[Rendered images with source text]
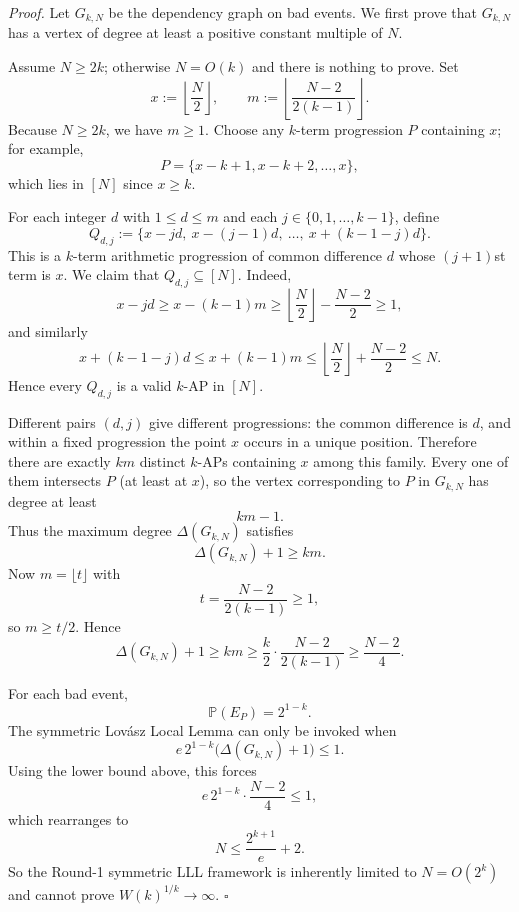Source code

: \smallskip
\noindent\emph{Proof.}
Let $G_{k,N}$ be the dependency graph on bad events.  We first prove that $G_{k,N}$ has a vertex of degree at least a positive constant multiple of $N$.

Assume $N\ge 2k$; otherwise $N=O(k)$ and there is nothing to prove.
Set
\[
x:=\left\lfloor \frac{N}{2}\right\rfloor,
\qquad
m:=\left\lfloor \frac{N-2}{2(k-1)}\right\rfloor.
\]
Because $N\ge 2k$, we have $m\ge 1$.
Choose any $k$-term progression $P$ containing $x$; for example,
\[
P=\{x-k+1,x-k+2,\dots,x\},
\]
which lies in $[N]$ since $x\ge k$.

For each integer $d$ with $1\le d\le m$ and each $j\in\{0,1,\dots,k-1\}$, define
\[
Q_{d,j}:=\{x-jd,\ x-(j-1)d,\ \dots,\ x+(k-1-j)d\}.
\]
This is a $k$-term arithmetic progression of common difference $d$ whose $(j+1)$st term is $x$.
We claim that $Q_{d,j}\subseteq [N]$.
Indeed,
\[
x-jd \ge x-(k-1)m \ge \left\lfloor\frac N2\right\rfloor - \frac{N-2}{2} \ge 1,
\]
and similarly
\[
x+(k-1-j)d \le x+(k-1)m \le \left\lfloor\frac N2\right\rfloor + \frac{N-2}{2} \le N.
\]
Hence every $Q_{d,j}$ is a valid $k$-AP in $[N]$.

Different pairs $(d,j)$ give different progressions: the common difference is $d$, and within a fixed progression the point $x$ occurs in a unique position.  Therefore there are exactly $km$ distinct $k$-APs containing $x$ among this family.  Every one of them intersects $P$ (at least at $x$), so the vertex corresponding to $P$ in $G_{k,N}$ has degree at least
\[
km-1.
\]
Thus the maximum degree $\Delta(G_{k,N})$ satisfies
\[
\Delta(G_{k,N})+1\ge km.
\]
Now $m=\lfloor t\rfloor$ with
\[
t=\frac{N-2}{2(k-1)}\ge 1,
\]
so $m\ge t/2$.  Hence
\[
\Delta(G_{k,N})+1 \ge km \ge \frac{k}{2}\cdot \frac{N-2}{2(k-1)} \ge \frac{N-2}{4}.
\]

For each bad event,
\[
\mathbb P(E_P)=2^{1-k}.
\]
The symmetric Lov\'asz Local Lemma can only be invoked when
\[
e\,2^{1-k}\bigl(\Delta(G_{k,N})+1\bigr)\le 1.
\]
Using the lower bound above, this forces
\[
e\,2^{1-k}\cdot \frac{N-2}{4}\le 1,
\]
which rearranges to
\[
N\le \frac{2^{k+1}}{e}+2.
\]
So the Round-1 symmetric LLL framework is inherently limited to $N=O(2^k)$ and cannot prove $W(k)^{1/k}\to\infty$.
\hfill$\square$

Exercise brief:
Restate, word for word, the entries above, dropping any picture.

Answer:
Source code

: \smallskip
\noindent\emph{Proof.}
Let $G_{k,N}$ be the dependency graph on bad events.  We first prove that $G_{k,N}$ has a vertex of degree at least a positive constant multiple of $N$.

Assume $N\ge 2k$; otherwise $N=O(k)$ and there is nothing to prove.
Set
\[
x:=\left\lfloor \frac{N}{2}\right\rfloor,
\qquad
m:=\left\lfloor \frac{N-2}{2(k-1)}\right\rfloor.
\]
Because $N\ge 2k$, we have $m\ge 1$.
Choose any $k$-term progression $P$ containing $x$; for example,
\[
P=\{x-k+1,x-k+2,\dots,x\},
\]
which lies in $[N]$ since $x\ge k$.

For each integer $d$ with $1\le d\le m$ and each $j\in\{0,1,\dots,k-1\}$, define
\[
Q_{d,j}:=\{x-jd,\ x-(j-1)d,\ \dots,\ x+(k-1-j)d\}.
\]
This is a $k$-term arithmetic progression of common difference $d$ whose $(j+1)$st term is $x$.
We claim that $Q_{d,j}\subseteq [N]$.
Indeed,
\[
x-jd \ge x-(k-1)m \ge \left\lfloor\frac N2\right\rfloor - \frac{N-2}{2} \ge 1,
\]
and similarly
\[
x+(k-1-j)d \le x+(k-1)m \le \left\lfloor\frac N2\right\rfloor + \frac{N-2}{2} \le N.
\]
Hence every $Q_{d,j}$ is a valid $k$-AP in $[N]$.

Different pairs $(d,j)$ give different progressions: the common difference is $d$, and within a fixed progression the point $x$ occurs in a unique position.  Therefore there are exactly $km$ distinct $k$-APs containing $x$ among this family.  Every one of them intersects $P$ (at least at $x$), so the vertex corresponding to $P$ in $G_{k,N}$ has degree at least
\[
km-1.
\]
Thus the maximum degree $\Delta(G_{k,N})$ satisfies
\[
\Delta(G_{k,N})+1\ge km.
\]
Now $m=\lfloor t\rfloor$ with
\[
t=\frac{N-2}{2(k-1)}\ge 1,
\]
so $m\ge t/2$.  Hence
\[
\Delta(G_{k,N})+1 \ge km \ge \frac{k}{2}\cdot \frac{N-2}{2(k-1)} \ge \frac{N-2}{4}.
\]

For each bad event,
\[
\mathbb P(E_P)=2^{1-k}.
\]
The symmetric Lov\'asz Local Lemma can only be invoked when
\[
e\,2^{1-k}\bigl(\Delta(G_{k,N})+1\bigr)\le 1.
\]
Using the lower bound above, this forces
\[
e\,2^{1-k}\cdot \frac{N-2}{4}\le 1,
\]
which rearranges to
\[
N\le \frac{2^{k+1}}{e}+2.
\]
So the Round-1 symmetric LLL framework is inherently limited to $N=O(2^k)$ and cannot prove $W(k)^{1/k}\to\infty$.
\hfill$\square$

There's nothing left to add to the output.